§ Exercise: Only the text should come through, so restate the listing exactly and drop its images.

§ Data shown:
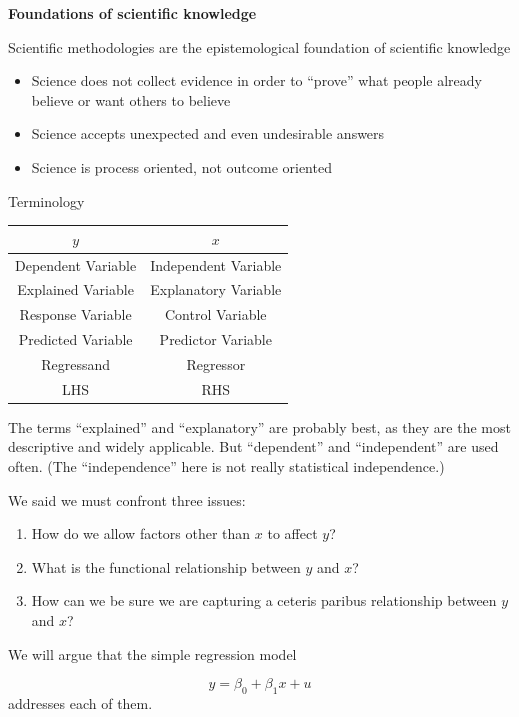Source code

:\documentclass[notes=show]{beamer}
\begin{document}
\begin{frame}[plain]
	\begin{center}
	\textbf{Foundations of scientific knowledge}
	\end{center}
 
Scientific methodologies are the epistemological foundation of scientific knowledge
			\begin{itemize}
		    	\item Science does not collect evidence in order to ``prove'' what people already believe or want others to believe
			\item Science accepts unexpected and even undesirable answers
			\item Science is process oriented, not outcome oriented
			\end{itemize}

\end{frame}


\begin{frame}[plain]
 \begin{center}
  Terminology \linebreak
  \begin{tabular}{|c|c|}
  \hline
  $y$ & $x$ \\ \hline
  Dependent Variable & Independent Variable \\ \hline
  Explained Variable & Explanatory Variable \\ \hline
  Response Variable & Control Variable \\ \hline
  Predicted Variable & Predictor Variable \\ \hline
  Regressand & Regressor \\ \hline
  LHS & RHS \\ \hline
  \end{tabular}
 \end{center}

 The terms ``explained'' and ``explanatory'' are probably best, as they are the most descriptive and widely applicable. But ``dependent'' and ``independent'' are used often. (The ``independence'' here is not really statistical independence.)
\end{frame}

\begin{frame}[plain]
 We said we must confront three issues:
 
 \begin{enumerate}
  \item How do we allow factors other than $x$ to affect $y$?

  \item What is the functional relationship between $y$ and $x$?

  \item How can we be sure we are capturing a ceteris paribus relationship between $y$ and $x$?
 \end{enumerate}
 
 We will argue that the simple regression model

 \begin{equation}
  y=\beta _{0}+\beta _{1}x+u
 \end{equation}
 addresses each of them.
\end{frame}
\end{document}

§ Your response:
Source code

:\documentclass[notes=show]{beamer}
\begin{document}
\begin{frame}[plain]
	\begin{center}
	\textbf{Foundations of scientific knowledge}
	\end{center}
 
Scientific methodologies are the epistemological foundation of scientific knowledge
			\begin{itemize}
		    	\item Science does not collect evidence in order to ``prove'' what people already believe or want others to believe
			\item Science accepts unexpected and even undesirable answers
			\item Science is process oriented, not outcome oriented
			\end{itemize}

\end{frame}


\begin{frame}[plain]
 \begin{center}
  Terminology \linebreak
  \begin{tabular}{|c|c|}
  \hline
  $y$ & $x$ \\ \hline
  Dependent Variable & Independent Variable \\ \hline
  Explained Variable & Explanatory Variable \\ \hline
  Response Variable & Control Variable \\ \hline
  Predicted Variable & Predictor Variable \\ \hline
  Regressand & Regressor \\ \hline
  LHS & RHS \\ \hline
  \end{tabular}
 \end{center}

 The terms ``explained'' and ``explanatory'' are probably best, as they are the most descriptive and widely applicable. But ``dependent'' and ``independent'' are used often. (The ``independence'' here is not really statistical independence.)
\end{frame}

\begin{frame}[plain]
 We said we must confront three issues:
 
 \begin{enumerate}
  \item How do we allow factors other than $x$ to affect $y$?

  \item What is the functional relationship between $y$ and $x$?

  \item How can we be sure we are capturing a ceteris paribus relationship between $y$ and $x$?
 \end{enumerate}
 
 We will argue that the simple regression model

 \begin{equation}
  y=\beta _{0}+\beta _{1}x+u
 \end{equation}
 addresses each of them.
\end{frame}
\end{document}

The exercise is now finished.